Early deregulation of the investment environment for fixed asset maritime infrastructure investment, most notably in container handling facilities, led to the rapid growth of the region and the influx of FDI early in the reform era. This link to the outside world has, however, had some interesting and unique side effects. Regions along the coast integrated themselves into the global supply chain, and provinces and municipalities increasingly saw themselves in a regional competition with their neighbours – to the extent that some even introduced import substitution tariffs.
This regional competition in many ways meant that as China entered the 21st century, many of its regions were in fact better integrated into the global, or regional, economies than they were into the national economy. For instance, it was in many ways easier for firms in Guangzhou to trade with companies in the Americas than it was for them to trade with companies in, say, Xinjiang in the far northwest of China.

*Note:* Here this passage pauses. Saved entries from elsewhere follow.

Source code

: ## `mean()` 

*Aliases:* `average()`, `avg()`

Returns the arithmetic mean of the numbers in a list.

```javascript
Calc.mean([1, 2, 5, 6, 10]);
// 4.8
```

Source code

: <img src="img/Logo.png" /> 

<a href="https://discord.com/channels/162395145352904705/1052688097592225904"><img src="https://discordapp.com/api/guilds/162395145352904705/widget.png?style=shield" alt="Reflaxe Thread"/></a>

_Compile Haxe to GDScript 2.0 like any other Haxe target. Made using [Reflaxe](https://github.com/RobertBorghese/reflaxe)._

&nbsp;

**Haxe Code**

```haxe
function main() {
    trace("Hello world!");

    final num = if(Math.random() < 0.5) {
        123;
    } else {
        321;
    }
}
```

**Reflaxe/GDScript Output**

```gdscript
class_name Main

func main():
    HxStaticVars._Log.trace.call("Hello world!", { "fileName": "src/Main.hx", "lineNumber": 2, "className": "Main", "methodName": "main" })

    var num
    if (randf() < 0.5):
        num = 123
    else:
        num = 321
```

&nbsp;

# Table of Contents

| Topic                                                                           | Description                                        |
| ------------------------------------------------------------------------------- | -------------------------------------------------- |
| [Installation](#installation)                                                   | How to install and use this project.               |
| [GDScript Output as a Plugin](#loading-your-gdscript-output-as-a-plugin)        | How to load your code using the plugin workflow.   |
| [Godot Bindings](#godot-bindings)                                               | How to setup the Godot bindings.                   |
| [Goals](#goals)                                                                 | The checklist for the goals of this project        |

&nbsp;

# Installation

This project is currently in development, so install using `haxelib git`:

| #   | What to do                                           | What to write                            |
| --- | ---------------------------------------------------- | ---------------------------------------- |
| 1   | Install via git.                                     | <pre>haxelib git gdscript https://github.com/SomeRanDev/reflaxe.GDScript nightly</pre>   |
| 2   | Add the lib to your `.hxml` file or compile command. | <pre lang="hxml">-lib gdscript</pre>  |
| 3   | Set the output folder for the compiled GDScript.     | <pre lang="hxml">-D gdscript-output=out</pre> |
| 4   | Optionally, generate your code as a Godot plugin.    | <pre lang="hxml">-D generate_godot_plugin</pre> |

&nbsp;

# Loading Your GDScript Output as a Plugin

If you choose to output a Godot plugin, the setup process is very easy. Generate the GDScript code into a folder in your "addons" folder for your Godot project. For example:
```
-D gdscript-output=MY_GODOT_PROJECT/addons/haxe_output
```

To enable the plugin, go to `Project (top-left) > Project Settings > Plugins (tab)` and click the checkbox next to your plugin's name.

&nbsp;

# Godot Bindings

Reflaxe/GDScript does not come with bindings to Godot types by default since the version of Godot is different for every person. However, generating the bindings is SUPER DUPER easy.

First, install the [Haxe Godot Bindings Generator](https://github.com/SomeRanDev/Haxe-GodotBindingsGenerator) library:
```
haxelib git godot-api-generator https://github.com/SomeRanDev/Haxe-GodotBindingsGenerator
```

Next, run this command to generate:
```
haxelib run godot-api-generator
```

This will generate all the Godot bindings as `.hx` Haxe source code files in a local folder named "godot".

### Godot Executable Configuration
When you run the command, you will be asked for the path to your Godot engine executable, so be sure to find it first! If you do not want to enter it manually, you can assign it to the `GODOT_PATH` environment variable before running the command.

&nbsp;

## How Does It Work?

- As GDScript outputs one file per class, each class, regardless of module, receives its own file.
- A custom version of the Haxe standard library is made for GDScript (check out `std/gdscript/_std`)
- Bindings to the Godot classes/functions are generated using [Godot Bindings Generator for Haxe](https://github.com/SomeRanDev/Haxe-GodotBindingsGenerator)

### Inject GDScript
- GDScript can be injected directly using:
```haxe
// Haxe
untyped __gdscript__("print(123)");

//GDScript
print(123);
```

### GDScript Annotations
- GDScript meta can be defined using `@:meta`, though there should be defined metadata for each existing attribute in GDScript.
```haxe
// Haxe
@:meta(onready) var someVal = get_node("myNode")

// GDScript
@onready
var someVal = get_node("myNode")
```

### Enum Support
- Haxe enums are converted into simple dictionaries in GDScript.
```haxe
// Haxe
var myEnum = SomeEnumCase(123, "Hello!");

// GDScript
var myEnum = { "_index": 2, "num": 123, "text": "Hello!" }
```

In many ways, the greatest challenge for China in this century is to try and aggregate these disparate regional economies into a wider national framework. Measures such as the proposed introduction of a national trucking license and the fuel tax reform (see section 6.16) and the current program of rapid hinterland infrastructure are aimed at addressing this matter.
- The primary driving force for development of the east coast has been the region’s proximity to high-class, foreign invested maritime container terminals.
- This proximity has opened the region to a flood of foreign investment and a subsequent rise in living standards that has swollen regional domestic demand.
- Fragmentation between regions on the coast remains an issue Beijing is keen to address by linking regions through administrative as well as infrastructural connections.
- Growing détente across the straits will likely lead to a flood of investment from the island of Taiwan, most likely in the assembly of high-tech goods from components manufactured on the other side of the straits.
- This growth of investment and trade will likely lead to increased demand for high quality supply chain solutions in regions traditionally overlooked by many global logistics providers—such as connecting Fujian and other primary trading ports linked to Taiwan with lower cost pools of workers further inland.
- Growth in trade will likely further spur domestic consumption of Taiwanese produced goods creating higher demand for consumer good distribution strategies.